I tried splitting the input file using awk and I am still stuck in passing the input file name as variable

awk 'NR%3==1{x=sprintf("%03d_Test",++i);}{print > x}' abc.txt

The above command results in output files as 001_Test ,002_Test..

I want the output as 001_abc.txt , 002_abc.txt..

Please advise

Don_Cragun · March 17, 2018, 5:37pm

techedipro:

I am on AIX 7100-03

I tried splitting the input file using awk and I am still stuck in passing the input file name as variable
awk 'NR%3==1{x=sprintf("%03d_Test",++i);}{print > x}' abc.txt
The above command results in output files as 001_Test ,002_Test..

I want the output as 001_abc.txt , 002_abc.txt..

Please advise

So change:

awk 'NR%3==1{x=sprintf("%03d_Test",++i);}{print > x}' abc.txt

to:

awk 'NR%3==1{x=sprintf("%03d_%s",++i,FILENAME)}{print > x}' abc.txt

RudiC · March 17, 2018, 6:11pm

Why not

awk '{print > sprintf ("%03d_%s", 1+int((NR-1)/3), FILENAME)}'  abc.txt

, then?

Or even

awk '{print > sprintf ("%03d_%s", (NR+2)/3, FILENAME)}' abc.txt

techedipro · March 23, 2018, 4:38pm

To further extend this..how can i run the awk command in the Korn shell by passing the input file name as a paramter to the script.

#!/usr/bin/ksh
File1=$1
awk 'NR%3==1{x=sprintf("%03d_%s",++i,FILENAME)}{print > x}' $1

I tried the above script but it did not work.

Please advise

RudiC · March 23, 2018, 7:44pm

Why shouldn't that work?

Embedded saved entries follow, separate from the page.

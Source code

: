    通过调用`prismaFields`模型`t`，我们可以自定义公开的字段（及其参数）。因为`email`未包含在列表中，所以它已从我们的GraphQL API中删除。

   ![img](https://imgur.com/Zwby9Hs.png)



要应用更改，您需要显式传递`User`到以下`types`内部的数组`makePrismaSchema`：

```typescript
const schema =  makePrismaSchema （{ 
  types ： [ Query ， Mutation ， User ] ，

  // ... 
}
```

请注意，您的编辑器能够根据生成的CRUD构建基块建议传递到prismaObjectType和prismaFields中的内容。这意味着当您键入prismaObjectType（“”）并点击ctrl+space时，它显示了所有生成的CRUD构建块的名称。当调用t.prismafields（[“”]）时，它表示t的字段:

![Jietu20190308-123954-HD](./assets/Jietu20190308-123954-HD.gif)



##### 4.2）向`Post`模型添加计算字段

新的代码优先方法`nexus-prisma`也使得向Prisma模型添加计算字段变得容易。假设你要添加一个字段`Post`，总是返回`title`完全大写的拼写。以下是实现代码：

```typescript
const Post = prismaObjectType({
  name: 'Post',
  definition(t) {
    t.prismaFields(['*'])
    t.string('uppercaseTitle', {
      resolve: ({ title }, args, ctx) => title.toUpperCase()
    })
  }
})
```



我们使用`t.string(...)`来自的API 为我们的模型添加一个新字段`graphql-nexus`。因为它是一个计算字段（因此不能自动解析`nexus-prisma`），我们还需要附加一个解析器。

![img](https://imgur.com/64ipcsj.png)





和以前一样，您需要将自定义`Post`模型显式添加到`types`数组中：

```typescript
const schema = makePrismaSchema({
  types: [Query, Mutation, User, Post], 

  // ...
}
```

If the first positional parameter holds the file name, it should. What errors do you get? Run with the -x option set and post the log.

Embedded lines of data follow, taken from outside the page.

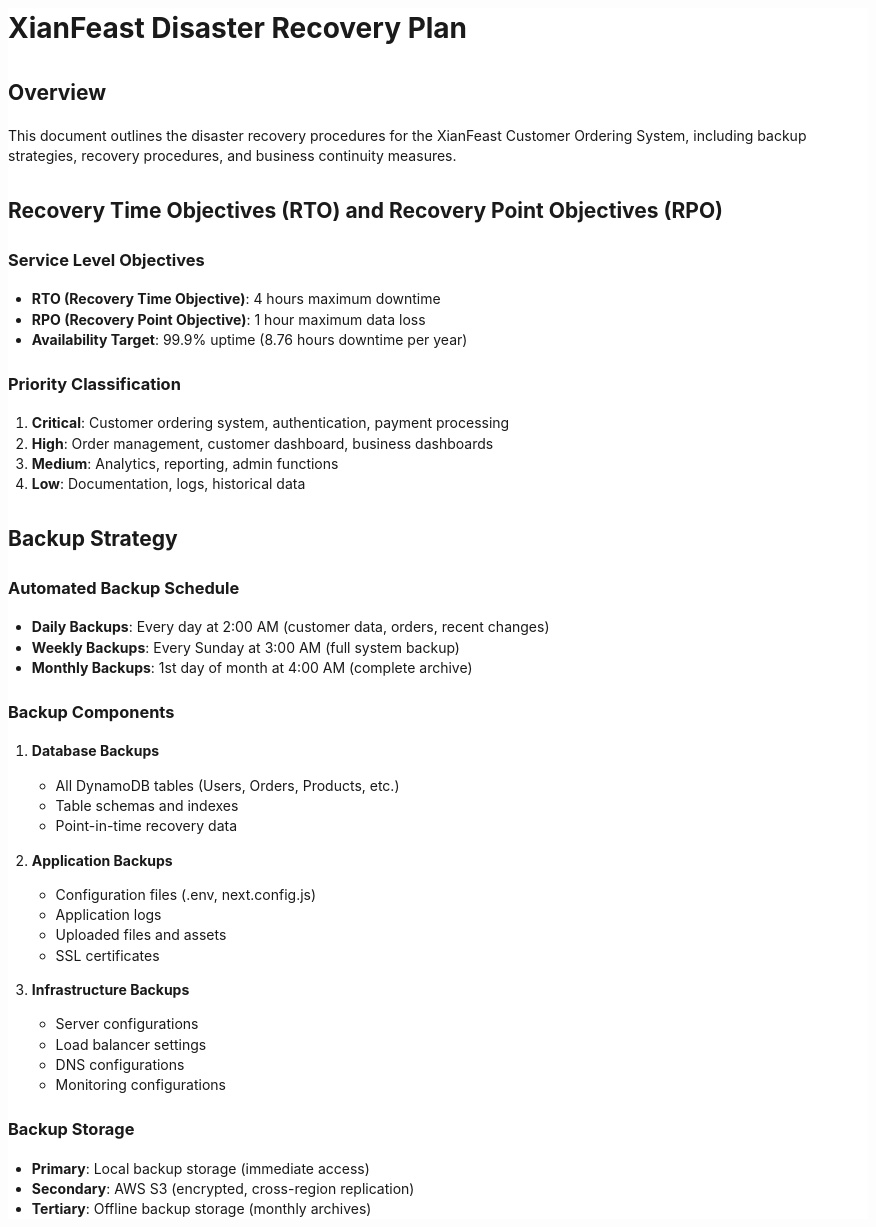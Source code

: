 # XianFeast Disaster Recovery Plan

## Overview

This document outlines the disaster recovery procedures for the XianFeast Customer Ordering System, including backup strategies, recovery procedures, and business continuity measures.

## Recovery Time Objectives (RTO) and Recovery Point Objectives (RPO)

### Service Level Objectives
- **RTO (Recovery Time Objective)**: 4 hours maximum downtime
- **RPO (Recovery Point Objective)**: 1 hour maximum data loss
- **Availability Target**: 99.9% uptime (8.76 hours downtime per year)

### Priority Classification
1. **Critical**: Customer ordering system, authentication, payment processing
2. **High**: Order management, customer dashboard, business dashboards
3. **Medium**: Analytics, reporting, admin functions
4. **Low**: Documentation, logs, historical data

## Backup Strategy

### Automated Backup Schedule
- **Daily Backups**: Every day at 2:00 AM (customer data, orders, recent changes)
- **Weekly Backups**: Every Sunday at 3:00 AM (full system backup)
- **Monthly Backups**: 1st day of month at 4:00 AM (complete archive)

### Backup Components
1. **Database Backups**
   - All DynamoDB tables (Users, Orders, Products, etc.)
   - Table schemas and indexes
   - Point-in-time recovery data

2. **Application Backups**
   - Configuration files (.env, next.config.js)
   - Application logs
   - Uploaded files and assets
   - SSL certificates

3. **Infrastructure Backups**
   - Server configurations
   - Load balancer settings
   - DNS configurations
   - Monitoring configurations

### Backup Storage
- **Primary**: Local backup storage (immediate access)
- **Secondary**: AWS S3 (encrypted, cross-region replication)
- **Tertiary**: Offline backup storage (monthly archives)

techedipro · March 23, 2018, 9:11pm

@RudiC

Correct. It worked.

One last piece of puzzle is how can I parameterize the number of records (In my current code it is "3") in the script.


#!/usr/bin/ksh
File1=$1
awk 'NR%3==1{x=sprintf("%03d_%s",++i,FILENAME)}{print > x}' $1

RudiC · March 24, 2018, 6:23am

Use awk 's -v option to pass variables from outside the awk script to the inside .

Don_Cragun · March 24, 2018, 4:49pm

In addition to what RudiC said about passing variables to awk . note also that the 2nd line in your script is unusual. One would usually expect either:

#!/usr/bin/ksh
awk 'NR%3==1{x=sprintf("%03d_%s",++i,FILENAME)}{print > x}' "$1"

or:

#!/usr/bin/ksh
File1=$1
awk 'NR%3==1{x=sprintf("%03d_%s",++i,FILENAME)}{print > x}' "$File1"

If one wanted to use this awk script to process multiple files, one might try the following instead (assuming that the 1st parameter to your script is the number of lines to put in each file and the remaining parameters are the names of the files you want to process:

#!/usr/bin/ksh
ChunkSize=$1
shift 1
awk -v s="$ChunkSize" 'FNR==1{i=0}FNR%s==1{close(x);x=sprintf("%03d_%s",++i,FILENAME)}{print > x}' "$@"

techedipro · March 26, 2018, 10:16am

Thanks Don.

Can you please explain me in detail as to how the code works.

Don_Cragun · March 26, 2018, 7:53pm

Does the following help?

#!/usr/bin/ksh
# Usage: utlity_name Chunk_Size Filename...
# where:	Chunk_Size is the number of lines to write in each output file.
#
#		Filename is the filename (not pathname) of a file to be split
#		into files each of which contains no more than Chunk_Size lines
#		with a name that is a leading zero-filled 3 digit decimal
#		sequence number of the file being split followed by an
#		underscore follwed by Filename.

# Get the chunk size from the 1st operand.
ChunkSize=$1

# Discard the 1st command-line operand leaving just the filenames as the
# remaining operands.
shift 1

# Invoke awk to process the Filename operands given on the command line:
awk -v s="$ChunkSize" '				# Set s to the chunk size.
FNR == 1 {					# When we find the 1st line in
						# an input file...
	i = 0					#   reset the output file
						#   counter for this input file.
}
FNR%s == 1 {					# When we find the 1st input
						# line in a chunk size set of
						# lines in an input file...
	close(fn)				#   close the previous output
						#   file (if there was one)
						#   and...
	fn = sprintf("%03d_%s", ++i ,FILENAME)	#   set the output filename for
						#   the next output file.
}
{						# For every line read from an
						# input file...
	print > fn				#   write the input line into
						#   the current output file.
}' "$@"						# Mark end of awk script and
						# pass in the remaining
						# command-line arguments as the
						# names of the files to be
						# split.

techedipro · March 29, 2018, 10:56am

That is a detailed explanation...Thanks Dan!